■ **PROBLEM TO SOLVE**
Start at the line in the entries below that contains "Perform a quick", stop at the line that contains "## Download and run!", and output exactly the lines in that span, both ends included.

■ **RECORDS FOR THE TASK**
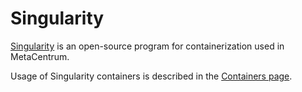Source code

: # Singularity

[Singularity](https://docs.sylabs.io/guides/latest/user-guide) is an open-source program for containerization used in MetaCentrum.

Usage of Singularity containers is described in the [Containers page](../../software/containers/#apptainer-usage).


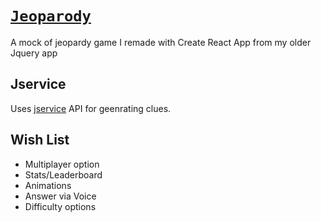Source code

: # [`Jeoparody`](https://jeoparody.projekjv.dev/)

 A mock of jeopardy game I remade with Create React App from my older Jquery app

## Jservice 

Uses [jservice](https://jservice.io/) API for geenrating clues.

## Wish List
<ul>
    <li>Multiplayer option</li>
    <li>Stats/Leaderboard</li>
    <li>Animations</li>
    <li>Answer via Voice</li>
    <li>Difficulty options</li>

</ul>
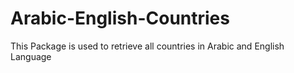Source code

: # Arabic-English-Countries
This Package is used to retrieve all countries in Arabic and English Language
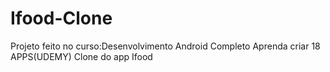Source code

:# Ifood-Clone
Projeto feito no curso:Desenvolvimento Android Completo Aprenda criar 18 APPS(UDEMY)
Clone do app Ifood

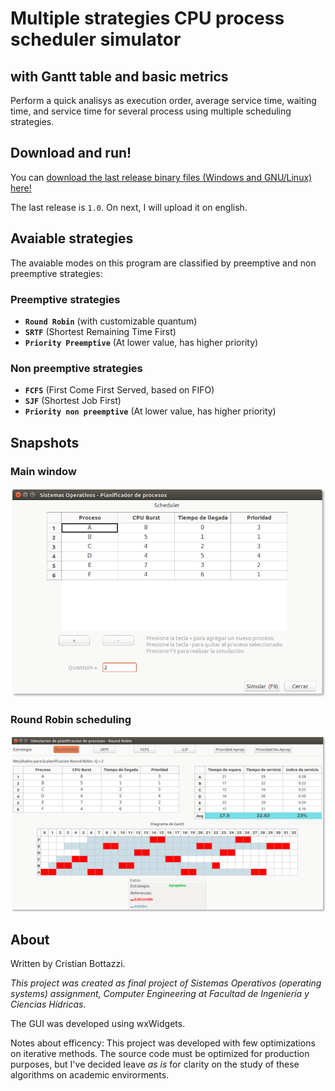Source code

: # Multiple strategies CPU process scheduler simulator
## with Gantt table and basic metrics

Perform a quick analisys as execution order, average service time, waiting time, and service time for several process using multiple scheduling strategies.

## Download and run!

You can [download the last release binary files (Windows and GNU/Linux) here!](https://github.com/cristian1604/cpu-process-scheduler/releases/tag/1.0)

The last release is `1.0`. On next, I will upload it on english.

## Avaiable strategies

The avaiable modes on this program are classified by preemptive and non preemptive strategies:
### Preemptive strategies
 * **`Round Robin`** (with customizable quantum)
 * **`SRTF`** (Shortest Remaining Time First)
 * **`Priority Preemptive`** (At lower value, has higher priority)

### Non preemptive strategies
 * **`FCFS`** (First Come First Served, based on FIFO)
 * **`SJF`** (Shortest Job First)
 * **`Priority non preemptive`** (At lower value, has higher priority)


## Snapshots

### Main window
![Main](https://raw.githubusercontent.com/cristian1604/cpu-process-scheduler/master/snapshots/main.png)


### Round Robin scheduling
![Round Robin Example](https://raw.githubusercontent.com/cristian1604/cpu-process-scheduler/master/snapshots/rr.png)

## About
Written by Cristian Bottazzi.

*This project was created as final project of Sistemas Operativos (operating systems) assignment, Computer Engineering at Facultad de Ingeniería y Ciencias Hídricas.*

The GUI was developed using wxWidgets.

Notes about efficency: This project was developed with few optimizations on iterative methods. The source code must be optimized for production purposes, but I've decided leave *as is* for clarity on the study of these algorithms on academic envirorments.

...

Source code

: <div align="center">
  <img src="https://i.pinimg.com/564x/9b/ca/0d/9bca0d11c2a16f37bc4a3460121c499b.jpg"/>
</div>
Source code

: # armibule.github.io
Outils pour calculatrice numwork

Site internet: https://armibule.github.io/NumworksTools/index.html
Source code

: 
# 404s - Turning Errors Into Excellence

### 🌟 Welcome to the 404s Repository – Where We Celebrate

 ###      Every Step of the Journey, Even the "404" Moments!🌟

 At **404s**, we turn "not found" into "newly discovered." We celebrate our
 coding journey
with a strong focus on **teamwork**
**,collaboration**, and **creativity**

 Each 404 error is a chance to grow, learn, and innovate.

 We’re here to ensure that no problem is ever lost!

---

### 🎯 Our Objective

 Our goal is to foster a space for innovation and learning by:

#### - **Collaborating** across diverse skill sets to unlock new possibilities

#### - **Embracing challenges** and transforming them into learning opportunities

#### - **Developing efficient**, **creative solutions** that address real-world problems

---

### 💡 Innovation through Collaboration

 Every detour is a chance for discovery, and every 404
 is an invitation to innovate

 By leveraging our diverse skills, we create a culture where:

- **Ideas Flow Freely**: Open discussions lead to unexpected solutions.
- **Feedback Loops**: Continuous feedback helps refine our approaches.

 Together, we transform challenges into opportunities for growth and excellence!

■ **EXPECTED OUTPUT**
Perform a quick analisys as execution order, average service time, waiting time, and service time for several process using multiple scheduling strategies.

## Download and run!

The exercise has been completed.